[Document images with source code]
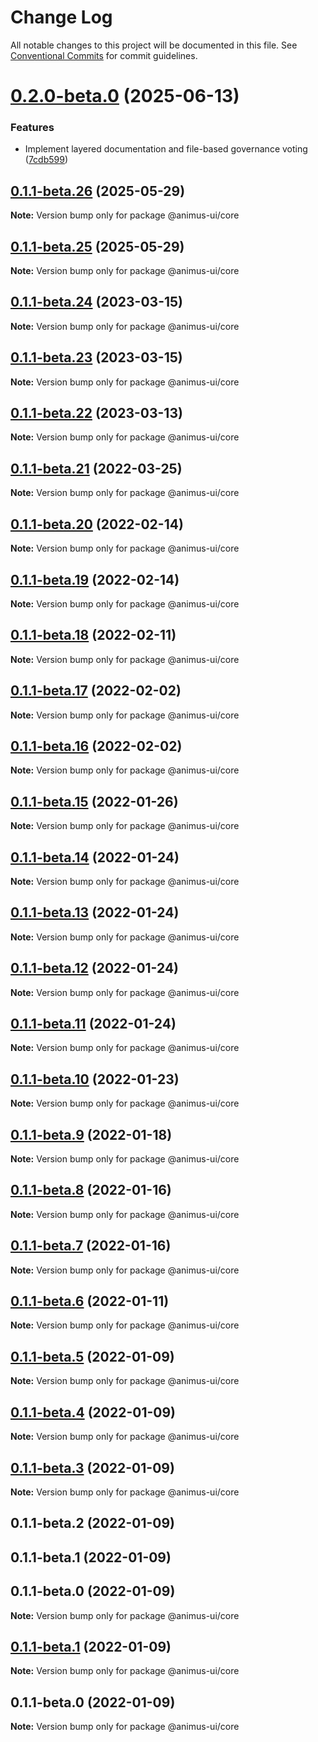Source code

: # Change Log

All notable changes to this project will be documented in this file.
See [Conventional Commits](https://conventionalcommits.org) for commit guidelines.

# [0.2.0-beta.0](https://github.com/codecaaron/animus/compare/@animus-ui/core@0.1.1-beta.26...@animus-ui/core@0.2.0-beta.0) (2025-06-13)

### Features

- Implement layered documentation and file-based governance voting ([7cdb599](https://github.com/codecaaron/animus/commit/7cdb5995e94d26059bfdd3ec01279fc4e4b45d40))

## [0.1.1-beta.26](https://github.com/codecaaron/animus/compare/@animus-ui/core@0.1.1-beta.25...@animus-ui/core@0.1.1-beta.26) (2025-05-29)

**Note:** Version bump only for package @animus-ui/core

## [0.1.1-beta.25](https://github.com/codecaaron/animus/compare/@animus-ui/core@0.1.1-beta.24...@animus-ui/core@0.1.1-beta.25) (2025-05-29)

**Note:** Version bump only for package @animus-ui/core

## [0.1.1-beta.24](https://github.com/codecaaron/animus/compare/@animus-ui/core@0.1.1-beta.23...@animus-ui/core@0.1.1-beta.24) (2023-03-15)

**Note:** Version bump only for package @animus-ui/core

## [0.1.1-beta.23](https://github.com/codecaaron/animus/compare/@animus-ui/core@0.1.1-beta.22...@animus-ui/core@0.1.1-beta.23) (2023-03-15)

**Note:** Version bump only for package @animus-ui/core

## [0.1.1-beta.22](https://github.com/codecaaron/animus/compare/@animus-ui/core@0.1.1-beta.21...@animus-ui/core@0.1.1-beta.22) (2023-03-13)

**Note:** Version bump only for package @animus-ui/core

## [0.1.1-beta.21](https://github.com/codecaaron/animus/compare/@animus-ui/core@0.1.1-beta.20...@animus-ui/core@0.1.1-beta.21) (2022-03-25)

**Note:** Version bump only for package @animus-ui/core

## [0.1.1-beta.20](https://github.com/codecaaron/animus/compare/@animus-ui/core@0.1.1-beta.19...@animus-ui/core@0.1.1-beta.20) (2022-02-14)

**Note:** Version bump only for package @animus-ui/core

## [0.1.1-beta.19](https://github.com/codecaaron/animus/compare/@animus-ui/core@0.1.1-beta.18...@animus-ui/core@0.1.1-beta.19) (2022-02-14)

**Note:** Version bump only for package @animus-ui/core

## [0.1.1-beta.18](https://github.com/codecaaron/animus/compare/@animus-ui/core@0.1.1-beta.17...@animus-ui/core@0.1.1-beta.18) (2022-02-11)

**Note:** Version bump only for package @animus-ui/core

## [0.1.1-beta.17](https://github.com/codecaaron/animus/compare/@animus-ui/core@0.1.1-beta.16...@animus-ui/core@0.1.1-beta.17) (2022-02-02)

**Note:** Version bump only for package @animus-ui/core

## [0.1.1-beta.16](https://github.com/codecaaron/animus/compare/@animus-ui/core@0.1.1-beta.15...@animus-ui/core@0.1.1-beta.16) (2022-02-02)

**Note:** Version bump only for package @animus-ui/core

## [0.1.1-beta.15](https://github.com/codecaaron/animus/compare/@animus-ui/core@0.1.1-beta.14...@animus-ui/core@0.1.1-beta.15) (2022-01-26)

**Note:** Version bump only for package @animus-ui/core

## [0.1.1-beta.14](https://github.com/codecaaron/animus/compare/@animus-ui/core@0.1.1-beta.13...@animus-ui/core@0.1.1-beta.14) (2022-01-24)

**Note:** Version bump only for package @animus-ui/core

## [0.1.1-beta.13](https://github.com/codecaaron/animus/compare/@animus-ui/core@0.1.1-beta.12...@animus-ui/core@0.1.1-beta.13) (2022-01-24)

**Note:** Version bump only for package @animus-ui/core

## [0.1.1-beta.12](https://github.com/codecaaron/animus/compare/@animus-ui/core@0.1.1-beta.11...@animus-ui/core@0.1.1-beta.12) (2022-01-24)

**Note:** Version bump only for package @animus-ui/core

## [0.1.1-beta.11](https://github.com/codecaaron/animus/compare/@animus-ui/core@0.1.1-beta.10...@animus-ui/core@0.1.1-beta.11) (2022-01-24)

**Note:** Version bump only for package @animus-ui/core

## [0.1.1-beta.10](https://github.com/codecaaron/animus/compare/@animus-ui/core@0.1.1-beta.9...@animus-ui/core@0.1.1-beta.10) (2022-01-23)

**Note:** Version bump only for package @animus-ui/core

## [0.1.1-beta.9](https://github.com/codecaaron/animus/compare/@animus-ui/core@0.1.1-beta.8...@animus-ui/core@0.1.1-beta.9) (2022-01-18)

**Note:** Version bump only for package @animus-ui/core

## [0.1.1-beta.8](https://github.com/codecaaron/animus/compare/@animus-ui/core@0.1.1-beta.7...@animus-ui/core@0.1.1-beta.8) (2022-01-16)

**Note:** Version bump only for package @animus-ui/core

## [0.1.1-beta.7](https://github.com/codecaaron/animus/compare/@animus-ui/core@0.1.1-beta.6...@animus-ui/core@0.1.1-beta.7) (2022-01-16)

**Note:** Version bump only for package @animus-ui/core

## [0.1.1-beta.6](https://github.com/codecaaron/animus/compare/@animus-ui/core@0.1.1-beta.5...@animus-ui/core@0.1.1-beta.6) (2022-01-11)

**Note:** Version bump only for package @animus-ui/core

## [0.1.1-beta.5](https://github.com/codecaaron/animus/compare/@animus-ui/core@0.1.1-beta.4...@animus-ui/core@0.1.1-beta.5) (2022-01-09)

**Note:** Version bump only for package @animus-ui/core

## [0.1.1-beta.4](https://github.com/codecaaron/animus/compare/@animus-ui/core@0.1.1-beta.3...@animus-ui/core@0.1.1-beta.4) (2022-01-09)

**Note:** Version bump only for package @animus-ui/core

## [0.1.1-beta.3](https://github.com/codecaaron/animus/compare/@animus-ui/core@0.1.1-beta.2...@animus-ui/core@0.1.1-beta.3) (2022-01-09)

**Note:** Version bump only for package @animus-ui/core

## 0.1.1-beta.2 (2022-01-09)

## 0.1.1-beta.1 (2022-01-09)

## 0.1.1-beta.0 (2022-01-09)

**Note:** Version bump only for package @animus-ui/core

## [0.1.1-beta.1](https://github.com/codecaaron/animus/compare/v0.1.1-beta.0...v0.1.1-beta.1) (2022-01-09)

**Note:** Version bump only for package @animus-ui/core

## 0.1.1-beta.0 (2022-01-09)

**Note:** Version bump only for package @animus-ui/core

__GOAL OF THE EXERCISE__
What is needed is an exact repeat of every entry above, with the pictures left out.

__ANSWER__
Source code

: # Change Log

All notable changes to this project will be documented in this file.
See [Conventional Commits](https://conventionalcommits.org) for commit guidelines.

# [0.2.0-beta.0](https://github.com/codecaaron/animus/compare/@animus-ui/core@0.1.1-beta.26...@animus-ui/core@0.2.0-beta.0) (2025-06-13)

### Features

- Implement layered documentation and file-based governance voting ([7cdb599](https://github.com/codecaaron/animus/commit/7cdb5995e94d26059bfdd3ec01279fc4e4b45d40))

## [0.1.1-beta.26](https://github.com/codecaaron/animus/compare/@animus-ui/core@0.1.1-beta.25...@animus-ui/core@0.1.1-beta.26) (2025-05-29)

**Note:** Version bump only for package @animus-ui/core

## [0.1.1-beta.25](https://github.com/codecaaron/animus/compare/@animus-ui/core@0.1.1-beta.24...@animus-ui/core@0.1.1-beta.25) (2025-05-29)

**Note:** Version bump only for package @animus-ui/core

## [0.1.1-beta.24](https://github.com/codecaaron/animus/compare/@animus-ui/core@0.1.1-beta.23...@animus-ui/core@0.1.1-beta.24) (2023-03-15)

**Note:** Version bump only for package @animus-ui/core

## [0.1.1-beta.23](https://github.com/codecaaron/animus/compare/@animus-ui/core@0.1.1-beta.22...@animus-ui/core@0.1.1-beta.23) (2023-03-15)

**Note:** Version bump only for package @animus-ui/core

## [0.1.1-beta.22](https://github.com/codecaaron/animus/compare/@animus-ui/core@0.1.1-beta.21...@animus-ui/core@0.1.1-beta.22) (2023-03-13)

**Note:** Version bump only for package @animus-ui/core

## [0.1.1-beta.21](https://github.com/codecaaron/animus/compare/@animus-ui/core@0.1.1-beta.20...@animus-ui/core@0.1.1-beta.21) (2022-03-25)

**Note:** Version bump only for package @animus-ui/core

## [0.1.1-beta.20](https://github.com/codecaaron/animus/compare/@animus-ui/core@0.1.1-beta.19...@animus-ui/core@0.1.1-beta.20) (2022-02-14)

**Note:** Version bump only for package @animus-ui/core

## [0.1.1-beta.19](https://github.com/codecaaron/animus/compare/@animus-ui/core@0.1.1-beta.18...@animus-ui/core@0.1.1-beta.19) (2022-02-14)

**Note:** Version bump only for package @animus-ui/core

## [0.1.1-beta.18](https://github.com/codecaaron/animus/compare/@animus-ui/core@0.1.1-beta.17...@animus-ui/core@0.1.1-beta.18) (2022-02-11)

**Note:** Version bump only for package @animus-ui/core

## [0.1.1-beta.17](https://github.com/codecaaron/animus/compare/@animus-ui/core@0.1.1-beta.16...@animus-ui/core@0.1.1-beta.17) (2022-02-02)

**Note:** Version bump only for package @animus-ui/core

## [0.1.1-beta.16](https://github.com/codecaaron/animus/compare/@animus-ui/core@0.1.1-beta.15...@animus-ui/core@0.1.1-beta.16) (2022-02-02)

**Note:** Version bump only for package @animus-ui/core

## [0.1.1-beta.15](https://github.com/codecaaron/animus/compare/@animus-ui/core@0.1.1-beta.14...@animus-ui/core@0.1.1-beta.15) (2022-01-26)

**Note:** Version bump only for package @animus-ui/core

## [0.1.1-beta.14](https://github.com/codecaaron/animus/compare/@animus-ui/core@0.1.1-beta.13...@animus-ui/core@0.1.1-beta.14) (2022-01-24)

**Note:** Version bump only for package @animus-ui/core

## [0.1.1-beta.13](https://github.com/codecaaron/animus/compare/@animus-ui/core@0.1.1-beta.12...@animus-ui/core@0.1.1-beta.13) (2022-01-24)

**Note:** Version bump only for package @animus-ui/core

## [0.1.1-beta.12](https://github.com/codecaaron/animus/compare/@animus-ui/core@0.1.1-beta.11...@animus-ui/core@0.1.1-beta.12) (2022-01-24)

**Note:** Version bump only for package @animus-ui/core

## [0.1.1-beta.11](https://github.com/codecaaron/animus/compare/@animus-ui/core@0.1.1-beta.10...@animus-ui/core@0.1.1-beta.11) (2022-01-24)

**Note:** Version bump only for package @animus-ui/core

## [0.1.1-beta.10](https://github.com/codecaaron/animus/compare/@animus-ui/core@0.1.1-beta.9...@animus-ui/core@0.1.1-beta.10) (2022-01-23)

**Note:** Version bump only for package @animus-ui/core

## [0.1.1-beta.9](https://github.com/codecaaron/animus/compare/@animus-ui/core@0.1.1-beta.8...@animus-ui/core@0.1.1-beta.9) (2022-01-18)

**Note:** Version bump only for package @animus-ui/core

## [0.1.1-beta.8](https://github.com/codecaaron/animus/compare/@animus-ui/core@0.1.1-beta.7...@animus-ui/core@0.1.1-beta.8) (2022-01-16)

**Note:** Version bump only for package @animus-ui/core

## [0.1.1-beta.7](https://github.com/codecaaron/animus/compare/@animus-ui/core@0.1.1-beta.6...@animus-ui/core@0.1.1-beta.7) (2022-01-16)

**Note:** Version bump only for package @animus-ui/core

## [0.1.1-beta.6](https://github.com/codecaaron/animus/compare/@animus-ui/core@0.1.1-beta.5...@animus-ui/core@0.1.1-beta.6) (2022-01-11)

**Note:** Version bump only for package @animus-ui/core

## [0.1.1-beta.5](https://github.com/codecaaron/animus/compare/@animus-ui/core@0.1.1-beta.4...@animus-ui/core@0.1.1-beta.5) (2022-01-09)

**Note:** Version bump only for package @animus-ui/core

## [0.1.1-beta.4](https://github.com/codecaaron/animus/compare/@animus-ui/core@0.1.1-beta.3...@animus-ui/core@0.1.1-beta.4) (2022-01-09)

**Note:** Version bump only for package @animus-ui/core

## [0.1.1-beta.3](https://github.com/codecaaron/animus/compare/@animus-ui/core@0.1.1-beta.2...@animus-ui/core@0.1.1-beta.3) (2022-01-09)

**Note:** Version bump only for package @animus-ui/core

## 0.1.1-beta.2 (2022-01-09)

## 0.1.1-beta.1 (2022-01-09)

## 0.1.1-beta.0 (2022-01-09)

**Note:** Version bump only for package @animus-ui/core

## [0.1.1-beta.1](https://github.com/codecaaron/animus/compare/v0.1.1-beta.0...v0.1.1-beta.1) (2022-01-09)

**Note:** Version bump only for package @animus-ui/core

## 0.1.1-beta.0 (2022-01-09)

**Note:** Version bump only for package @animus-ui/core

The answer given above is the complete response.